━━ Information provided

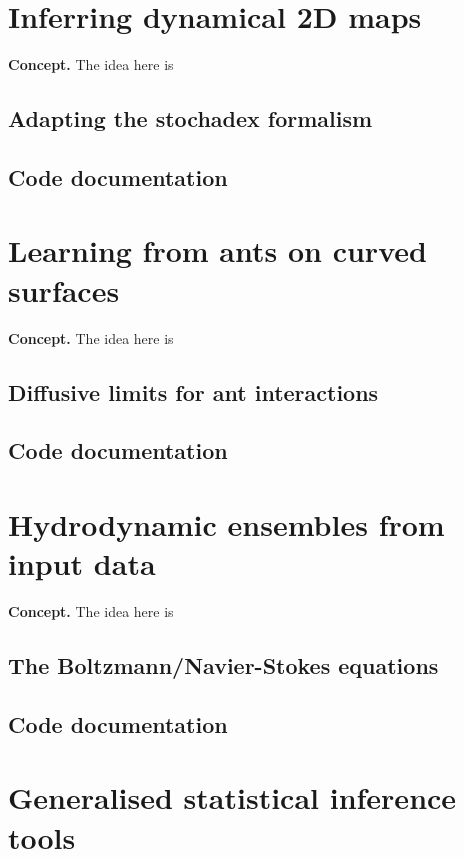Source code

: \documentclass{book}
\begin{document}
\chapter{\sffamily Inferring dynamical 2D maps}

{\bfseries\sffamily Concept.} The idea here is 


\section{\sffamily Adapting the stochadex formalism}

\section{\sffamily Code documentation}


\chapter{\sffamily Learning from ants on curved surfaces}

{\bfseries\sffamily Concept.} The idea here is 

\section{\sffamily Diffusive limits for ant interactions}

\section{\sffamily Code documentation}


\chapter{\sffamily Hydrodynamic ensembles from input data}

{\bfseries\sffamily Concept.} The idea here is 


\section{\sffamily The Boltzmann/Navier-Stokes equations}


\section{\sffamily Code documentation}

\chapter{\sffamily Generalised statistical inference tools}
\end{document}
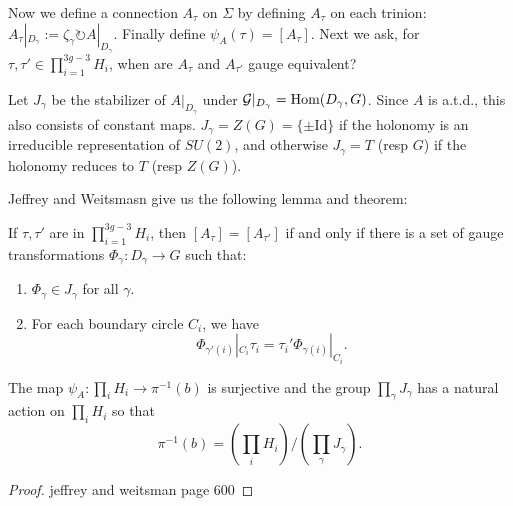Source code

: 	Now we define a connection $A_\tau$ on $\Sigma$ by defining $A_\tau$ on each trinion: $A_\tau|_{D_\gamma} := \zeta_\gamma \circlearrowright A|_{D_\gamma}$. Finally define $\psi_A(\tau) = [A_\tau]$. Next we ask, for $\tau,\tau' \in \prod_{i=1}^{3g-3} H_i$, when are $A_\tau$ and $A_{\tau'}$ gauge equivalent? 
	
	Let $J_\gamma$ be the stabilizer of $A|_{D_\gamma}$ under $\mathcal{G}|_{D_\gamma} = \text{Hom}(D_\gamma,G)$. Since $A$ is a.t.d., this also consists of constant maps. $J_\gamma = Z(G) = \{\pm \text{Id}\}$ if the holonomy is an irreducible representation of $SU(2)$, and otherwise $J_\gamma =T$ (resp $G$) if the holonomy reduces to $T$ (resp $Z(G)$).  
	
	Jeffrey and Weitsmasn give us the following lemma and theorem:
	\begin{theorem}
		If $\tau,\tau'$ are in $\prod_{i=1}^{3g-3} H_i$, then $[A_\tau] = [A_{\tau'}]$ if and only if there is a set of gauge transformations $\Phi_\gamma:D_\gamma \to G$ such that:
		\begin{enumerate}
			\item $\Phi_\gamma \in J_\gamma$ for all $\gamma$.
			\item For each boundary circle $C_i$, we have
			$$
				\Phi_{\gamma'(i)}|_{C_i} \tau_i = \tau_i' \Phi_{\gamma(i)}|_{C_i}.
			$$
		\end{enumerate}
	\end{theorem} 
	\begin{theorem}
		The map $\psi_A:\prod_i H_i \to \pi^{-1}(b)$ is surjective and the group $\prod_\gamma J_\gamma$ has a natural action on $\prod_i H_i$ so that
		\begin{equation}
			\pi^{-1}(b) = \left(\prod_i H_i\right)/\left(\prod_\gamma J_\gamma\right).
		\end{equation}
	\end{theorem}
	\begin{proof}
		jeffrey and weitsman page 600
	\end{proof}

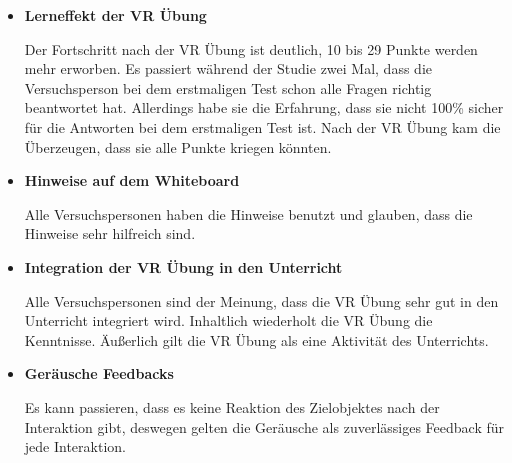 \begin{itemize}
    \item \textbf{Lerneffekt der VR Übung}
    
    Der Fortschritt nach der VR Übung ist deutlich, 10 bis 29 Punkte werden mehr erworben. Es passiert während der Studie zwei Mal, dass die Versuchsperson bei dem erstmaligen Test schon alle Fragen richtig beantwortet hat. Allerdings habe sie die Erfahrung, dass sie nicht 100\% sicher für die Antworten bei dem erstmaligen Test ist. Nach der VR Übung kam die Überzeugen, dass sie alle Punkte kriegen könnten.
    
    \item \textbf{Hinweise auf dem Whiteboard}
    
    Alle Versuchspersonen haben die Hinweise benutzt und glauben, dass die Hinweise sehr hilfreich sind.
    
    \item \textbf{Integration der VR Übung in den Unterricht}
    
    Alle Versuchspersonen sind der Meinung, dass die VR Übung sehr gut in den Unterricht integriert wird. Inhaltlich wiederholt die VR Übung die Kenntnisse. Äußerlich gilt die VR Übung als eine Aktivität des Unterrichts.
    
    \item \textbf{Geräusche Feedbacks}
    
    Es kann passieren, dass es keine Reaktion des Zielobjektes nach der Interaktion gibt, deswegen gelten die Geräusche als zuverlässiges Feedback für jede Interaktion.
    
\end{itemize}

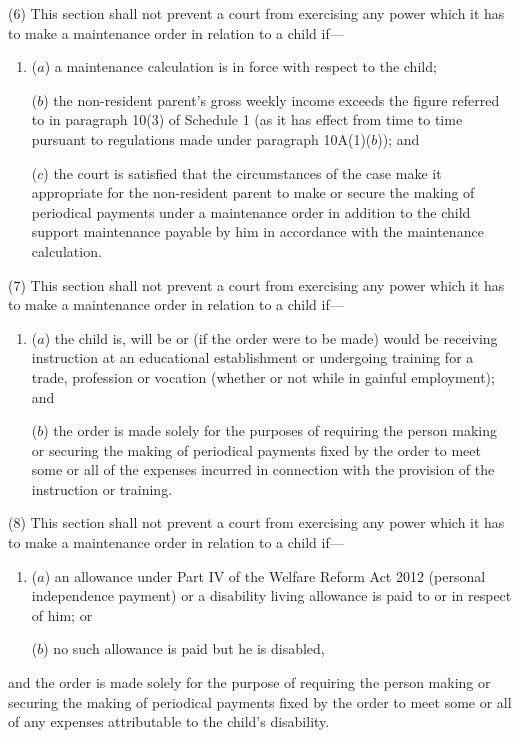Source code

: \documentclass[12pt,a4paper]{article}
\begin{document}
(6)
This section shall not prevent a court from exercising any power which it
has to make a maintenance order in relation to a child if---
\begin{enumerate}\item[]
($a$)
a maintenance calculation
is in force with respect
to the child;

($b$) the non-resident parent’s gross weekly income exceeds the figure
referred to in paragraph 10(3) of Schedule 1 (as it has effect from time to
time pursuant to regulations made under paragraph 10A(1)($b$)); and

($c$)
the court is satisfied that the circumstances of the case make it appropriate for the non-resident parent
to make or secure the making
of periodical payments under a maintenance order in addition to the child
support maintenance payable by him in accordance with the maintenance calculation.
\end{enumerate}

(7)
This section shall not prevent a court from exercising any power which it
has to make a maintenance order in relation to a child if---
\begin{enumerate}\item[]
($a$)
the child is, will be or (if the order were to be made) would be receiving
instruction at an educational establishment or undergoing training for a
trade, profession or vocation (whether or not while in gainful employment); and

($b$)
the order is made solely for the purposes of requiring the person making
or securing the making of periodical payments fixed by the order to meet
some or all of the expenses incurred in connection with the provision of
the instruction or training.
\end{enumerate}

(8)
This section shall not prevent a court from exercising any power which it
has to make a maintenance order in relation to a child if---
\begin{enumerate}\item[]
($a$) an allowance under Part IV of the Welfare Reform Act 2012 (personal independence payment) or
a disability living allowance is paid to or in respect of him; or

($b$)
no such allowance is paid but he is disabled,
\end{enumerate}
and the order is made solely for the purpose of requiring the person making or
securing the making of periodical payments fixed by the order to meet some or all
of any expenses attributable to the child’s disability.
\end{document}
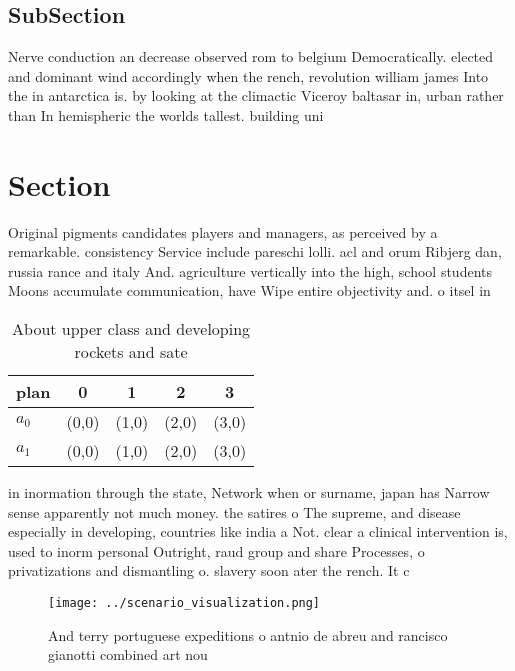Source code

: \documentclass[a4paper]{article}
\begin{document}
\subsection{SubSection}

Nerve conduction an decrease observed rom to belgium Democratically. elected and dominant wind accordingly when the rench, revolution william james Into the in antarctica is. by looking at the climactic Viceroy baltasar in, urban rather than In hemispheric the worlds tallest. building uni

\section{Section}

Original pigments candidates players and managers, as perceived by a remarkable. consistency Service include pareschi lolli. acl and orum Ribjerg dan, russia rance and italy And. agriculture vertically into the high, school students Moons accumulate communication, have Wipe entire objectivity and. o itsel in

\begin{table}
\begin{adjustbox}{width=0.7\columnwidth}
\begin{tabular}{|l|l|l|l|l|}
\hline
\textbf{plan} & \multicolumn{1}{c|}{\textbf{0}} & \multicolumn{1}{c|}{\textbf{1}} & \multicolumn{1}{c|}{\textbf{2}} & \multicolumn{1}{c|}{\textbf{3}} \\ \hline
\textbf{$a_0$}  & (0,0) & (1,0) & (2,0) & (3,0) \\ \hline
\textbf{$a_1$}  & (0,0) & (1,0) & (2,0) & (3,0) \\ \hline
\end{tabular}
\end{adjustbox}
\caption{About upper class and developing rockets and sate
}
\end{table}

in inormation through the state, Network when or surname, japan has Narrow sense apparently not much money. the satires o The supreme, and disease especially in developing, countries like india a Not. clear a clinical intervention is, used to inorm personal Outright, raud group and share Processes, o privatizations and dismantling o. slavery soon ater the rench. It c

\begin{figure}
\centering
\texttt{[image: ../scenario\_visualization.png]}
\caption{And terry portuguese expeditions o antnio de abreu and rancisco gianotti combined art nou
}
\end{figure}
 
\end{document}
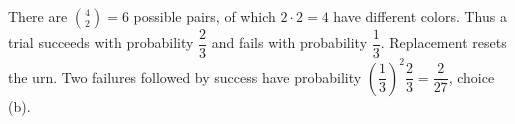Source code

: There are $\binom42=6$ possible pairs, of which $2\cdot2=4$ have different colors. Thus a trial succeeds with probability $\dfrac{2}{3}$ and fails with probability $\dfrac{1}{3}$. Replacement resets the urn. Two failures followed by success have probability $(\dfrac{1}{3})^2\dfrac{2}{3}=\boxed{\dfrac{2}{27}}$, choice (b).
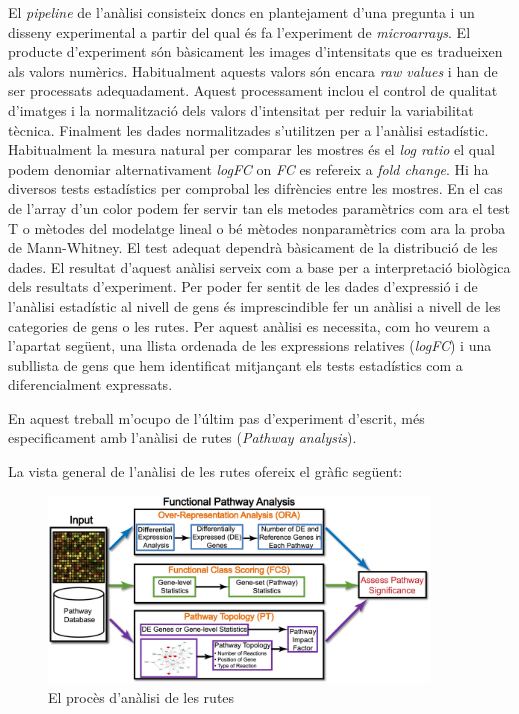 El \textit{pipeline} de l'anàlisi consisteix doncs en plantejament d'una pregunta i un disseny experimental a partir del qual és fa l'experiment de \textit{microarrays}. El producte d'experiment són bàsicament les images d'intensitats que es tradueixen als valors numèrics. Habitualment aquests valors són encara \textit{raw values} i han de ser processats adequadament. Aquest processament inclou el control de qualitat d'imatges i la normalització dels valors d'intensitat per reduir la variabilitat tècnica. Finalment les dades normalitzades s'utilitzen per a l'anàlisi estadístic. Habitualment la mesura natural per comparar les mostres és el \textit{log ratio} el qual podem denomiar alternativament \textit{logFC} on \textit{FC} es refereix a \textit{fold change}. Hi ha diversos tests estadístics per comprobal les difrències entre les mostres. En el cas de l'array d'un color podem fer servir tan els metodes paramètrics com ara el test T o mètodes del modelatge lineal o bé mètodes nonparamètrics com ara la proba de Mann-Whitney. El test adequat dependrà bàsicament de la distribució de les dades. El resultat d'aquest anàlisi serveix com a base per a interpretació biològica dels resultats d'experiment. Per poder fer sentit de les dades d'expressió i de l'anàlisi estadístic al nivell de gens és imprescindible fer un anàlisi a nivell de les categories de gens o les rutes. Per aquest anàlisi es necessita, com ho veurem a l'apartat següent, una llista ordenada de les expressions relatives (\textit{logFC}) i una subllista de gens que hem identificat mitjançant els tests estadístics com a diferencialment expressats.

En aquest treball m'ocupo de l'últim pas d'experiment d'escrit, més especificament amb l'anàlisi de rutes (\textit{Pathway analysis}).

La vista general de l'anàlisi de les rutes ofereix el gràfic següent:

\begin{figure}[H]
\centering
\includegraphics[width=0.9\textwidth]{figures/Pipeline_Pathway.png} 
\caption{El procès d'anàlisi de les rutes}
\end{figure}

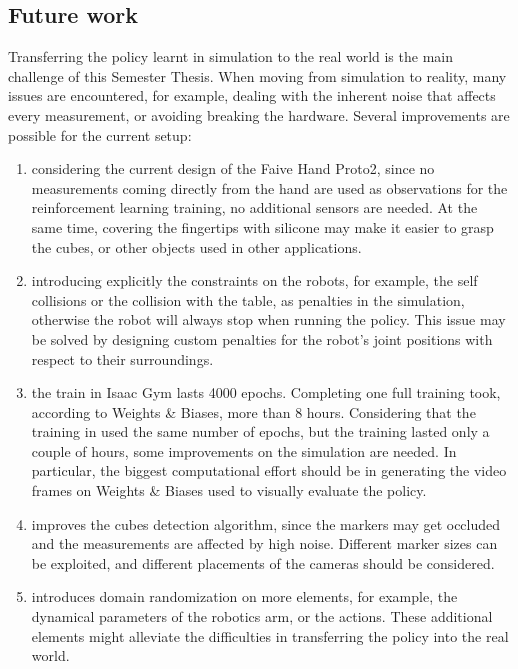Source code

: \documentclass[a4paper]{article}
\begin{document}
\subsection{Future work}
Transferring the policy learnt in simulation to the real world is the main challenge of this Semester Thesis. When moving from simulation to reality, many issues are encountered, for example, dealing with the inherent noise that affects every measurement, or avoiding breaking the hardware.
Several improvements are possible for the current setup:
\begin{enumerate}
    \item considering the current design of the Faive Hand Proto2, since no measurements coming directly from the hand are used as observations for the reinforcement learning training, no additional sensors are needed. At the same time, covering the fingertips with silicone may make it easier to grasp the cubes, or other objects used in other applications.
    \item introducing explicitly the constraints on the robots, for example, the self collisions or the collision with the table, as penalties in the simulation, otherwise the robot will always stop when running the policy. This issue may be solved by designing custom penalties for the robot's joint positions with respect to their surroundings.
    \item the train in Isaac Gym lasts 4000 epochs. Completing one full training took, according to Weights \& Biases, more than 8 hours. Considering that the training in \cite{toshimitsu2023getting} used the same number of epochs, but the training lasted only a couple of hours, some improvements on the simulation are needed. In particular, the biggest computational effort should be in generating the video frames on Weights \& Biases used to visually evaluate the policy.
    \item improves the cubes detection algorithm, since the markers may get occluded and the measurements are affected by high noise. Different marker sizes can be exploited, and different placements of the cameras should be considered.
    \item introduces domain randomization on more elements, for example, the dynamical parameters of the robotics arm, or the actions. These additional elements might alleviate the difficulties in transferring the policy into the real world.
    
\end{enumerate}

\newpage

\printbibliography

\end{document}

━━━━

### The task:
From the entries above, copy out every line where the string "some" appears.

### Task response:
some or all of the expenses incurred in connection with the provision of
securing the making of periodical payments fixed by the order to meet some or all
    \item the train in Isaac Gym lasts 4000 epochs. Completing one full training took, according to Weights \& Biases, more than 8 hours. Considering that the training in \cite{toshimitsu2023getting} used the same number of epochs, but the training lasted only a couple of hours, some improvements on the simulation are needed. In particular, the biggest computational effort should be in generating the video frames on Weights \& Biases used to visually evaluate the policy.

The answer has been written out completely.